# Unable to send mail thru dial-up after broadband



## rswain (Jun 7, 2005)

I got a BSNL DataOne broadband connection a few weeks back. Since then, I am not able to send mail through my VSNL dial-up account, even when I use the DUN connection, after switching off the DSL modem. I get a message 'md3.vsnl.net.in connection refused'. I am able to receive mail through the same account even with the BSNL broadband. I use Eudora 6.2 with Windows XP Professional with SP2. I have checked the POP, SMTP, DNS, ANS addresses etc. and all are as they were previously.
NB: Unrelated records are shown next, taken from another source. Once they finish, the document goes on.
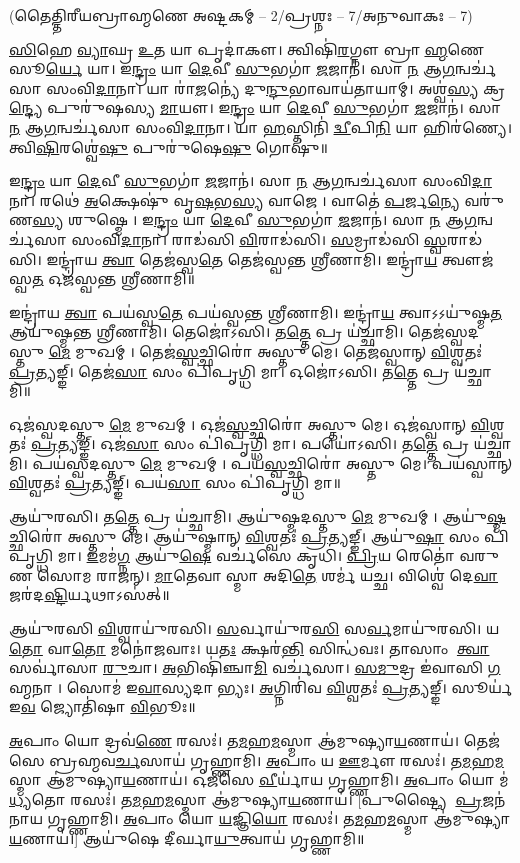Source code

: \centerline{\normalsize (𑌤𑍈𑌤𑍍𑌤𑌿𑌰𑍀𑌯𑌬𑍍𑌰𑌾𑌹𑍍𑌮𑌣𑍇 𑌅𑌷𑍍𑌟𑌕𑌮𑍍 – 2/𑌪𑍍𑌰𑌶𑍍𑌨𑌃 – 7/𑌅𑌨𑍁𑌵𑌾𑌕𑌃 – 7)}
\ul{𑌸𑌿}\ul{}𑌹𑍇 \ul{𑌵𑍍𑌯𑌾}𑌘𑍍𑌰 \ul{𑌉}𑌤 𑌯𑌾 𑌪𑍃𑌦𑌾॑𑌕𑍗।
𑌤𑍍𑌵𑌿𑌷𑌿॑\ul{𑌰}𑌗𑍍𑌨𑍗 𑌬𑍍𑌰𑌾\ul{𑌹𑍍𑌮}𑌣𑍇 𑌸𑍂\ul{𑌰𑍍𑌯𑍇} 𑌯𑌾।
𑌇\ul{𑌨𑍍𑌦𑍍𑌰𑌂} 𑌯𑌾 \ul{𑌦𑍇}𑌵𑍀 \ul{𑌸𑍁}𑌭𑌗𑌾॑ \ul{𑌜}𑌜𑌾𑌨॑।
𑌸𑌾 \ul{𑌨} 𑌆\ul{𑌗}𑌨𑍍𑌵𑌰𑍍𑌚॑𑌸𑌾 𑌸𑌂𑌵𑌿\ul{𑌦𑌾}𑌨𑌾।
𑌯𑌾 𑌰𑌾॑\ul{𑌜}𑌨𑍍𑌯𑍇॑ 𑌦𑍁\ul{𑌨𑍍𑌦𑍁}𑌭𑌾𑌵𑌾𑌯॑𑌤𑌾𑌯𑌾𑌮𑍍।
𑌅𑌶𑍍𑌵॑\ul{𑌸𑍍𑌯} 𑌕𑍍𑌰\ul{𑌨𑍍𑌦𑍍𑌯𑍇} 𑌪𑍁𑌰𑍁॑𑌷𑌸𑍍𑌯 \ul{𑌮𑌾}𑌯𑍗।
𑌇\ul{𑌨𑍍𑌦𑍍𑌰𑌂} 𑌯𑌾 \ul{𑌦𑍇}𑌵𑍀 \ul{𑌸𑍁}𑌭𑌗𑌾॑ \ul{𑌜}𑌜𑌾𑌨॑।
𑌸𑌾 \ul{𑌨} 𑌆\ul{𑌗}𑌨𑍍𑌵𑌰𑍍𑌚॑𑌸𑌾 𑌸𑌂𑌵𑌿\ul{𑌦𑌾}𑌨𑌾।
𑌯𑌾 \ul{𑌹}𑌸𑍍𑌤𑌿𑌨𑌿॑ \ul{𑌦𑍍𑌵𑍀}𑌪𑌿\ul{𑌨𑌿} 𑌯𑌾 𑌹𑌿𑌰॑𑌣𑍍𑌯𑍇।
𑌤𑍍𑌵𑌿\ul{𑌷𑌿}𑌰𑌶𑍍𑌵𑍇॑\ul{𑌷𑍁} 𑌪𑍁𑌰𑍁॑𑌷𑍇\ul{𑌷𑍁} 𑌗𑍋𑌷𑍁॑॥

𑌇\ul{𑌨𑍍𑌦𑍍𑌰𑌂} 𑌯𑌾 \ul{𑌦𑍇}𑌵𑍀 \ul{𑌸𑍁}𑌭𑌗𑌾॑ \ul{𑌜}𑌜𑌾𑌨॑।
𑌸𑌾 \ul{𑌨} 𑌆\ul{𑌗}𑌨𑍍𑌵𑌰𑍍𑌚॑𑌸𑌾 𑌸𑌂𑌵𑌿\ul{𑌦𑌾}𑌨𑌾।
𑌰𑌥𑍇॑ \ul{𑌅}𑌕𑍍𑌷𑍇𑌷𑍁॑ 𑌵𑍃\ul{𑌷}𑌭\ul{𑌸𑍍𑌯} 𑌵𑌾𑌜𑍇।
𑌵𑌾𑌤𑍇॑ \ul{𑌪}𑌰𑍍𑌜\ul{𑌨𑍍𑌯𑍇} 𑌵𑌰𑍁॑𑌣\ul{𑌸𑍍𑌯} 𑌶𑍁𑌷𑍍𑌮𑍇।
𑌇\ul{𑌨𑍍𑌦𑍍𑌰𑌂} 𑌯𑌾 \ul{𑌦𑍇}𑌵𑍀 \ul{𑌸𑍁}𑌭𑌗𑌾॑ \ul{𑌜}𑌜𑌾𑌨॑।
𑌸𑌾 \ul{𑌨} 𑌆\ul{𑌗}𑌨𑍍𑌵𑌰𑍍𑌚॑𑌸𑌾 𑌸𑌂𑌵𑌿\ul{𑌦𑌾}𑌨𑌾।
𑌰𑌾𑌡॑𑌸𑌿 \ul{𑌵𑌿}𑌰𑌾𑌡॑𑌸𑌿।
\ul{𑌸}𑌮𑍍𑌰𑌾𑌡॑𑌸𑌿 \ul{𑌸𑍍𑌵}𑌰𑌾𑌡॑𑌸𑌿।
𑌇𑌨𑍍𑌦𑍍𑌰𑌾॑𑌯 \ul{𑌤𑍍𑌵𑌾} 𑌤𑍇𑌜॑𑌸𑍍𑌵\ul{𑌤𑍇} 𑌤𑍇𑌜॑𑌸𑍍𑌵𑌨𑍍𑌤 𑌶𑍍𑌰𑍀𑌣𑌾𑌮𑌿।
𑌇𑌨𑍍𑌦𑍍𑌰𑌾॑\ul{𑌯} 𑌤𑍍𑌵𑍗𑌜॑𑌸𑍍𑌵\ul{𑌤} 𑌓𑌜॑𑌸𑍍𑌵𑌨𑍍𑌤 𑌶𑍍𑌰𑍀𑌣𑌾𑌮𑌿॥

𑌇𑌨𑍍𑌦𑍍𑌰𑌾॑𑌯 \ul{𑌤𑍍𑌵𑌾} 𑌪𑌯॑𑌸𑍍𑌵\ul{𑌤𑍇} 𑌪𑌯॑𑌸𑍍𑌵𑌨𑍍𑌤 𑌶𑍍𑌰𑍀𑌣𑌾𑌮𑌿।
𑌇𑌨𑍍𑌦𑍍𑌰𑌾॑\ul{𑌯} 𑌤𑍍𑌵𑌾𑌽𑌽𑌯𑍁॑𑌷𑍍𑌮\ul{𑌤} 𑌆𑌯𑍁॑𑌷𑍍𑌮𑌨𑍍𑌤 𑌶𑍍𑌰𑍀𑌣𑌾𑌮𑌿।
𑌤𑍇𑌜𑍋॑𑌽𑌸𑌿।
𑌤\ul{𑌤𑍍𑌤𑍇} 𑌪𑍍𑌰 𑌯॑𑌚𑍍𑌛𑌾𑌮𑌿।
𑌤𑍇𑌜॑𑌸𑍍𑌵𑌦𑌸𑍍𑌤𑍁 \ul{𑌮𑍇} 𑌮𑍁𑌖𑌮𑍍।
𑌤𑍇𑌜॑\ul{𑌸𑍍𑌵}𑌚𑍍𑌛𑌿𑌰𑍋॑ 𑌅𑌸𑍍𑌤𑍁 𑌮𑍇।
𑌤𑍇𑌜॑𑌸𑍍𑌵𑌾𑌨𑍍 \ul{𑌵𑌿}𑌶𑍍𑌵𑌤𑌃॑ \ul{𑌪𑍍𑌰}𑌤𑍍𑌯𑌙𑍍𑌙𑍍।
𑌤𑍇𑌜॑\ul{𑌸𑌾} 𑌸𑌂 𑌪𑌿॑𑌪𑍃𑌗𑍍𑌧𑌿 𑌮𑌾।
𑌓𑌜𑍋॑𑌽𑌸𑌿।
𑌤\ul{𑌤𑍍𑌤𑍇} 𑌪𑍍𑌰 𑌯॑𑌚𑍍𑌛𑌾𑌮𑌿॥

𑌓𑌜॑𑌸𑍍𑌵𑌦𑌸𑍍𑌤𑍁 \ul{𑌮𑍇} 𑌮𑍁𑌖𑌮𑍍।
𑌓𑌜॑\ul{𑌸𑍍𑌵}𑌚𑍍𑌛𑌿𑌰𑍋॑ 𑌅𑌸𑍍𑌤𑍁 𑌮𑍇।
𑌓𑌜॑𑌸𑍍𑌵𑌾𑌨𑍍 \ul{𑌵𑌿}𑌶𑍍𑌵𑌤𑌃॑ \ul{𑌪𑍍𑌰}𑌤𑍍𑌯𑌙𑍍𑌙𑍍।
𑌓𑌜॑\ul{𑌸𑌾} 𑌸𑌂 𑌪𑌿॑𑌪𑍃𑌗𑍍𑌧𑌿 𑌮𑌾।
𑌪𑌯𑍋॑𑌽𑌸𑌿।
𑌤\ul{𑌤𑍍𑌤𑍇} 𑌪𑍍𑌰 𑌯॑𑌚𑍍𑌛𑌾𑌮𑌿।
𑌪𑌯॑𑌸𑍍𑌵𑌦𑌸𑍍𑌤𑍁 \ul{𑌮𑍇} 𑌮𑍁𑌖𑌮𑍍।
𑌪𑌯॑\ul{𑌸𑍍𑌵}𑌚𑍍𑌛𑌿𑌰𑍋॑ 𑌅𑌸𑍍𑌤𑍁 𑌮𑍇।
𑌪𑌯॑𑌸𑍍𑌵𑌾𑌨𑍍 \ul{𑌵𑌿}𑌶𑍍𑌵𑌤𑌃॑ \ul{𑌪𑍍𑌰}𑌤𑍍𑌯𑌙𑍍𑌙𑍍।
𑌪𑌯॑\ul{𑌸𑌾} 𑌸𑌂 𑌪𑌿॑𑌪𑍃𑌗𑍍𑌧𑌿 𑌮𑌾॥

𑌆𑌯𑍁॑𑌰𑌸𑌿।
𑌤\ul{𑌤𑍍𑌤𑍇} 𑌪𑍍𑌰 𑌯॑𑌚𑍍𑌛𑌾𑌮𑌿।
𑌆𑌯𑍁॑𑌷𑍍𑌮𑌦𑌸𑍍𑌤𑍁 \ul{𑌮𑍇} 𑌮𑍁𑌖𑌮𑍍।
𑌆𑌯𑍁॑\ul{𑌷𑍍𑌮}𑌚𑍍𑌛𑌿𑌰𑍋॑ 𑌅𑌸𑍍𑌤𑍁 𑌮𑍇।
𑌆𑌯𑍁॑𑌷𑍍𑌮𑌾𑌨𑍍 \ul{𑌵𑌿}𑌶𑍍𑌵𑌤𑌃॑ \ul{𑌪𑍍𑌰}𑌤𑍍𑌯𑌙𑍍𑌙𑍍।
𑌆𑌯𑍁॑\ul{𑌷𑌾} 𑌸𑌂 𑌪𑌿॑𑌪𑍃𑌗𑍍𑌧𑌿 𑌮𑌾।
\ul{𑌇}𑌮𑌮॑\ul{𑌗𑍍𑌨} 𑌆𑌯𑍁॑\ul{𑌷𑍇} 𑌵𑌰𑍍𑌚॑𑌸𑍇 𑌕𑍃𑌧𑌿।
\ul{𑌪𑍍𑌰𑌿}𑌯 𑌰𑍇𑌤𑍋॑ 𑌵𑌰𑍁𑌣 𑌸𑍋𑌮 𑌰𑌾𑌜𑌨𑍍।
\ul{𑌮𑌾}𑌤𑍇𑌵𑌾𑌸𑍍𑌮𑌾 𑌅𑌦𑌿\ul{𑌤𑍇} 𑌶𑌰𑍍𑌮॑ 𑌯𑌚𑍍𑌛।
𑌵𑌿𑌶𑍍𑌵𑍇॑ 𑌦𑍇\ul{𑌵𑌾} 𑌜𑌰॑𑌦\ul{𑌷𑍍𑌟𑌿}𑌰𑍍𑌯𑌥𑌾𑌽𑌸॑𑌤𑍍॥

𑌆𑌯𑍁॑𑌰𑌸𑌿 \ul{𑌵𑌿}𑌶𑍍𑌵𑌾𑌯𑍁॑𑌰𑌸𑌿।
\ul{𑌸}𑌰𑍍𑌵𑌾𑌯𑍁॑𑌰\ul{𑌸𑌿} 𑌸\ul{𑌰𑍍𑌵}𑌮𑌾𑌯𑍁॑𑌰𑌸𑌿।
𑌯\ul{𑌤𑍋} 𑌵𑌾\ul{𑌤𑍋} 𑌮𑌨𑍋॑𑌜𑌵𑌾𑌃।
𑌯\ul{𑌤𑌃} 𑌕𑍍𑌷𑌰॑\ul{𑌨𑍍𑌤𑌿} 𑌸𑌿𑌨𑍍𑌧॑𑌵𑌃।
𑌤𑌾𑌸𑌾𑌂 \ul{𑌤𑍍𑌵𑌾} 𑌸𑌰𑍍𑌵𑌾॑𑌸𑌾 \ul{𑌰𑍁}𑌚𑌾।
\ul{𑌅}𑌭𑌿𑌷𑌿॑𑌞𑍍𑌚𑌾\ul{𑌮𑌿} 𑌵𑌰𑍍𑌚॑𑌸𑌾।
\ul{𑌸}\ul{𑌮𑍁}𑌦𑍍𑌰 𑌇॑𑌵𑌾𑌸𑌿 \ul{𑌗}𑌹𑍍𑌮𑌨𑌾।
𑌸𑍋𑌮॑ 𑌇\ul{𑌵𑌾}𑌸𑍍𑌯𑌦𑌾𑌭𑍍𑌯𑌃।
\ul{𑌅}𑌗𑍍𑌨𑌿𑌰𑌿॑𑌵 \ul{𑌵𑌿}𑌶𑍍𑌵𑌤𑌃॑ \ul{𑌪𑍍𑌰}𑌤𑍍𑌯𑌙𑍍𑌙𑍍।
𑌸𑍂𑌰𑍍𑌯॑ 𑌇\ul{𑌵} 𑌜𑍍𑌯𑍋𑌤𑌿॑𑌷𑌾 \ul{𑌵𑌿}𑌭𑍂𑌃॥


\ul{𑌅}𑌪𑌾𑌂 𑌯𑍋 𑌦𑍍𑌰𑌵॑\ul{𑌣𑍇} 𑌰𑌸𑌃॑।
𑌤\ul{𑌮}𑌹\ul{𑌮}𑌸𑍍𑌮𑌾 𑌆॑𑌮𑍁𑌷𑍍𑌯𑌾\ul{𑌯}𑌣𑌾𑌯॑।
𑌤𑍇𑌜॑𑌸𑍇 𑌬𑍍𑌰𑌹𑍍𑌮𑌵\ul{𑌰𑍍𑌚}𑌸𑌾𑌯॑ 𑌗𑍃𑌹𑍍𑌣𑌾𑌮𑌿।
\ul{𑌅}𑌪𑌾𑌂 𑌯 \ul{𑌊}𑌰𑍍𑌮𑍗 𑌰𑌸𑌃॑।
𑌤\ul{𑌮}𑌹\ul{𑌮}𑌸𑍍𑌮𑌾 𑌆॑𑌮𑍁𑌷𑍍𑌯𑌾\ul{𑌯}𑌣𑌾𑌯॑।
𑌓𑌜॑𑌸𑍇 \ul{𑌵𑍀}𑌰𑍍𑌯𑌾॑𑌯 𑌗𑍃𑌹𑍍𑌣𑌾𑌮𑌿।
\ul{𑌅}𑌪𑌾𑌂 𑌯𑍋 𑌮॑\ul{𑌧𑍍𑌯}𑌤𑍋 𑌰𑌸𑌃॑।
𑌤\ul{𑌮}𑌹\ul{𑌮}𑌸𑍍𑌮𑌾 𑌆॑𑌮𑍁𑌷𑍍𑌯𑌾\ul{𑌯}𑌣𑌾𑌯॑।
[𑌪𑍁𑌷𑍍𑌟𑍍𑌯𑍈 \ul{𑌪𑍍𑌰}𑌜𑌨॑𑌨𑌾𑌯 𑌗𑍃𑌹𑍍𑌣𑌾𑌮𑌿।
\ul{𑌅}𑌪𑌾𑌂 𑌯𑍋 \ul{𑌯}𑌜𑍍𑌞𑌿\ul{𑌯𑍋} 𑌰𑌸𑌃॑।
𑌤\ul{𑌮}𑌹\ul{𑌮}𑌸𑍍𑌮𑌾 𑌆॑𑌮𑍁𑌷𑍍𑌯𑌾\ul{𑌯}𑌣𑌾𑌯॑।]
𑌆𑌯𑍁॑𑌷𑍇 𑌦𑍀𑌰𑍍𑌘𑌾\ul{𑌯𑍁}𑌤𑍍𑌵𑌾𑌯॑ 𑌗𑍃𑌹𑍍𑌣𑌾𑌮𑌿॥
What is wrong and what is to be done?


----------



## expertno.1 (Jun 7, 2005)

well got the vsnl's site and check the email from there and if it fails then probably your account has been ended ?


----------



## selva1966 (Jun 7, 2005)

Yes I also tried using my vsnl account.  While I am getting incoming messages in Microsoft Outlook the outgoing message wont go giving some error messages.  
This happened after vsnl changed thier customer to configure "authenication required" in their outgoing server.  Now I have to configure dataone with Outlook.  But I can't use my old vsnl.net id


----------



## rohandhruva (Jun 8, 2005)

I had the same problem. I called vsnl *-- they told me unless you use dial up, you wont be authenticated, and hence cant SEND mail. recive is ok.. 

Rohan.


----------



## club_pranay (Jun 8, 2005)

please check your outgoing mail server settings (sometimes they r ISP dependent)


----------



## shreyadr (Jun 8, 2005)

friends,

i have vsnl dial-up account as well as pacenet cablenet account. when i shifted to pacnet i was also unable to send mails thru vsnl, receiving was o.k.. what u got to do is , change ur outgoing server to ur bradband server and that will automatically connects and sends ur mails thru vsnl server. remaining other things keeps the same. e.g. my earlier smtp server was 'smtp.vsnl.net' not i have changed it to 'mail.pacenet-india.com' and which solves my problem. 
but mind well when u conencts thru ur dial up connection and wants to send any mail change again to ur original dialup server settings, means change only smtp server name.

all the best


----------



## tuxfan (Jun 8, 2005)

rohandhruva said:
			
		

> I had the same problem. I called vsnl *-- they told me unless you use dial up, you wont be authenticated, and hence cant SEND mail. recive is ok..
> 
> Rohan.



I agree with Rohan. Incoming will work, outgoing won't.


----------